(The input Opens)

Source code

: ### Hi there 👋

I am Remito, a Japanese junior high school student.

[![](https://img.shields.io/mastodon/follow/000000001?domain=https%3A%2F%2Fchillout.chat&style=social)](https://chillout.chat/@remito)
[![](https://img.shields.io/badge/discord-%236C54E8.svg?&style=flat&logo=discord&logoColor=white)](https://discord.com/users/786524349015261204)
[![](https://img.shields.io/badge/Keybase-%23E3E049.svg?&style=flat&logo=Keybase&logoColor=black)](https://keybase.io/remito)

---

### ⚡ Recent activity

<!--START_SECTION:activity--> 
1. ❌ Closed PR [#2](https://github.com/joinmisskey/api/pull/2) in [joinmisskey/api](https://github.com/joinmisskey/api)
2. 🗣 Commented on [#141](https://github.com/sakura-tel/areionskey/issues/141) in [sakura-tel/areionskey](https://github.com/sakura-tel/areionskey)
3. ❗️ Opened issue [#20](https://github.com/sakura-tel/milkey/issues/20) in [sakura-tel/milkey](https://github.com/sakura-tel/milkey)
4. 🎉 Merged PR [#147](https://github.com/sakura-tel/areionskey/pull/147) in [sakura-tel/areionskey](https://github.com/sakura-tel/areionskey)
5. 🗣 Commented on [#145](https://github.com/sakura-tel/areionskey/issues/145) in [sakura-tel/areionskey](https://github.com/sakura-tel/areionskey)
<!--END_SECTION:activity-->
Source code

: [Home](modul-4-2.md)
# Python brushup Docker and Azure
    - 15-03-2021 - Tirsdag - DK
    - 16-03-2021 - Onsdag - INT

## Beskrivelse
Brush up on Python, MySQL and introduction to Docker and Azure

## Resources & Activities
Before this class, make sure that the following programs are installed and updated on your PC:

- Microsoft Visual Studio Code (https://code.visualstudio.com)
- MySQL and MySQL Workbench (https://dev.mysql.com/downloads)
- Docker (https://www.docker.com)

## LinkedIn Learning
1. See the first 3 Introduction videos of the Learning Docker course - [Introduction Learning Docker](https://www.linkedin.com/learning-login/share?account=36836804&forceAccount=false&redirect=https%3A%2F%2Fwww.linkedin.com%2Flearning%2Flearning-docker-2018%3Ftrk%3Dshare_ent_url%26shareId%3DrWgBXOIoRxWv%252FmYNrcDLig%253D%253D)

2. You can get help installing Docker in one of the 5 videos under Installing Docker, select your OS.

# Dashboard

(The input Closes)
(The input Opens)

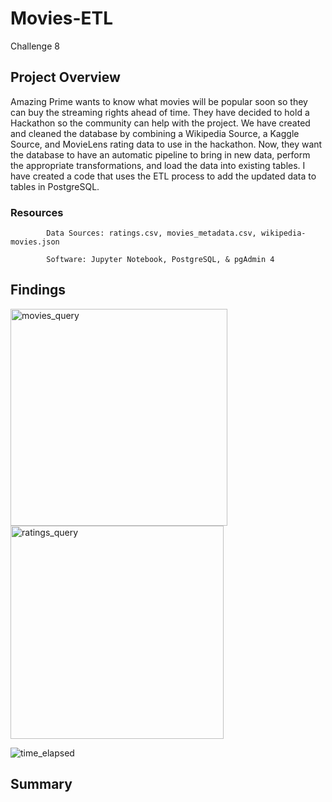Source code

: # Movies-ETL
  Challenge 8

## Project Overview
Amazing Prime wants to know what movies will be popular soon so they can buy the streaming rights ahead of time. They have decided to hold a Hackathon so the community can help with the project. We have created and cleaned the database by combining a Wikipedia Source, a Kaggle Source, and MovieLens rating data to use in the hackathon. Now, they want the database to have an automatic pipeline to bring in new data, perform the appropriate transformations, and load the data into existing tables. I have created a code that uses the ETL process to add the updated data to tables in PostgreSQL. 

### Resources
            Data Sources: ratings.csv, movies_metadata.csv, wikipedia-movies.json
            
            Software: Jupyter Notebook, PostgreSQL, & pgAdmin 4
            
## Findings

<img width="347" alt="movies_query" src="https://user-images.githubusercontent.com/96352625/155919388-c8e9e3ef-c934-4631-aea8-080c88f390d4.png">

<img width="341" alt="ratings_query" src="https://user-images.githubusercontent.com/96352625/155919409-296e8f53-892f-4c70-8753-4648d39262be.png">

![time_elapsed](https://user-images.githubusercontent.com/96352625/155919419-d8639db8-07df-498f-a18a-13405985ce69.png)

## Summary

(The input Closes)
(The input Opens)

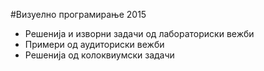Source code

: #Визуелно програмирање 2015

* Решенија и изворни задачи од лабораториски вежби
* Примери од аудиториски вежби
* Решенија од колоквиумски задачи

(The input Closes)

Extract exactly and only the lines above from the line containing "- MySQL and" through the line containing "# Dashboard", both end lines included.

- MySQL and MySQL Workbench (https://dev.mysql.com/downloads)
- Docker (https://www.docker.com)

## LinkedIn Learning
1. See the first 3 Introduction videos of the Learning Docker course - [Introduction Learning Docker](https://www.linkedin.com/learning-login/share?account=36836804&forceAccount=false&redirect=https%3A%2F%2Fwww.linkedin.com%2Flearning%2Flearning-docker-2018%3Ftrk%3Dshare_ent_url%26shareId%3DrWgBXOIoRxWv%252FmYNrcDLig%253D%253D)

2. You can get help installing Docker in one of the 5 videos under Installing Docker, select your OS.

# Dashboard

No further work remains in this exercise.